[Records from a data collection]
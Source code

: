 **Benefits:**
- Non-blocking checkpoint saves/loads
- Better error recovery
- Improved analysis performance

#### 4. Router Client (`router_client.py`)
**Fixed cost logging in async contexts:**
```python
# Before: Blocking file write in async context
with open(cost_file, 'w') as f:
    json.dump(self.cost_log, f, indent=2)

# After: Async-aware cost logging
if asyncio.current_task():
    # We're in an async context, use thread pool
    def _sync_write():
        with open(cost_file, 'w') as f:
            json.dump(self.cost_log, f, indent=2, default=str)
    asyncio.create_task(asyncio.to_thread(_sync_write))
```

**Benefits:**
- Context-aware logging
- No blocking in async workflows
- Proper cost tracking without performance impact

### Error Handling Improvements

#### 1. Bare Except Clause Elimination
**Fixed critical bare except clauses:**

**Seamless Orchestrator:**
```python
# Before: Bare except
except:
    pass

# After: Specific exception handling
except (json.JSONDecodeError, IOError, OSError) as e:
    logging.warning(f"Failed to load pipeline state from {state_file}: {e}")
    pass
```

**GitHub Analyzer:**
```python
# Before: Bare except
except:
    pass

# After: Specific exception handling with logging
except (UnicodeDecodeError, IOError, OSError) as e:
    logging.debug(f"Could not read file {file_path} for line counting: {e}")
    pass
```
...
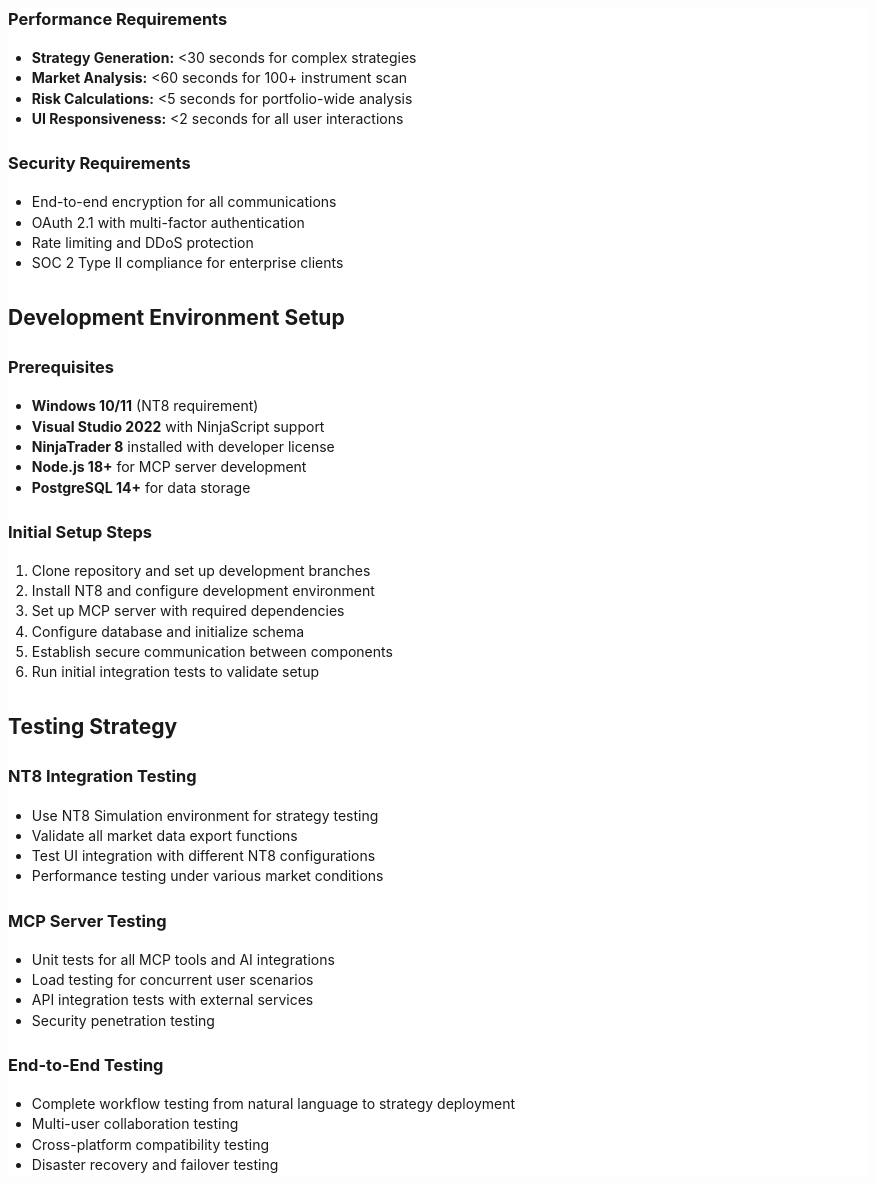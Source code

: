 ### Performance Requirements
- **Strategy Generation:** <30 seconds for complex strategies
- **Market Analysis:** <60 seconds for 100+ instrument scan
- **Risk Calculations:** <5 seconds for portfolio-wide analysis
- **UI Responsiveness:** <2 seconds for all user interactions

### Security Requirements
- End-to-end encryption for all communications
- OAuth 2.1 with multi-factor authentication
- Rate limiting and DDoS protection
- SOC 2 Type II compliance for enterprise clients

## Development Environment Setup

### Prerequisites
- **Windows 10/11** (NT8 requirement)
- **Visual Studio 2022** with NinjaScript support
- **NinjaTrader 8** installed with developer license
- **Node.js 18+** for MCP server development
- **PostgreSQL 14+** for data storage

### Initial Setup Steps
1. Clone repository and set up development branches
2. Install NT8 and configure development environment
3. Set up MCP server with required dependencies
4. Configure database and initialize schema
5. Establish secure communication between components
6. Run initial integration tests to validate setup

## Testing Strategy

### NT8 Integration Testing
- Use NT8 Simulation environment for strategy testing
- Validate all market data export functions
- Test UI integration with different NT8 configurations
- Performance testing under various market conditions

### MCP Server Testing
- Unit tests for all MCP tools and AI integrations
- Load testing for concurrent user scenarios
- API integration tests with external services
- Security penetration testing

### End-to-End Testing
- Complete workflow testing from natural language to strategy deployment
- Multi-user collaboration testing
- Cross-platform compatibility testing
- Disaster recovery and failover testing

:: ACTIVITY ::
Of all the entries above, repeat only the lines from the line that has "### Performance Requirements" to the line that has "- **Visual Studio", both lines included, exactly.

:: EXERCISE ANSWER ::
: ### Performance Requirements
- **Strategy Generation:** <30 seconds for complex strategies
- **Market Analysis:** <60 seconds for 100+ instrument scan
- **Risk Calculations:** <5 seconds for portfolio-wide analysis
- **UI Responsiveness:** <2 seconds for all user interactions

### Security Requirements
- End-to-end encryption for all communications
- OAuth 2.1 with multi-factor authentication
- Rate limiting and DDoS protection
- SOC 2 Type II compliance for enterprise clients

## Development Environment Setup

### Prerequisites
- **Windows 10/11** (NT8 requirement)
- **Visual Studio 2022** with NinjaScript support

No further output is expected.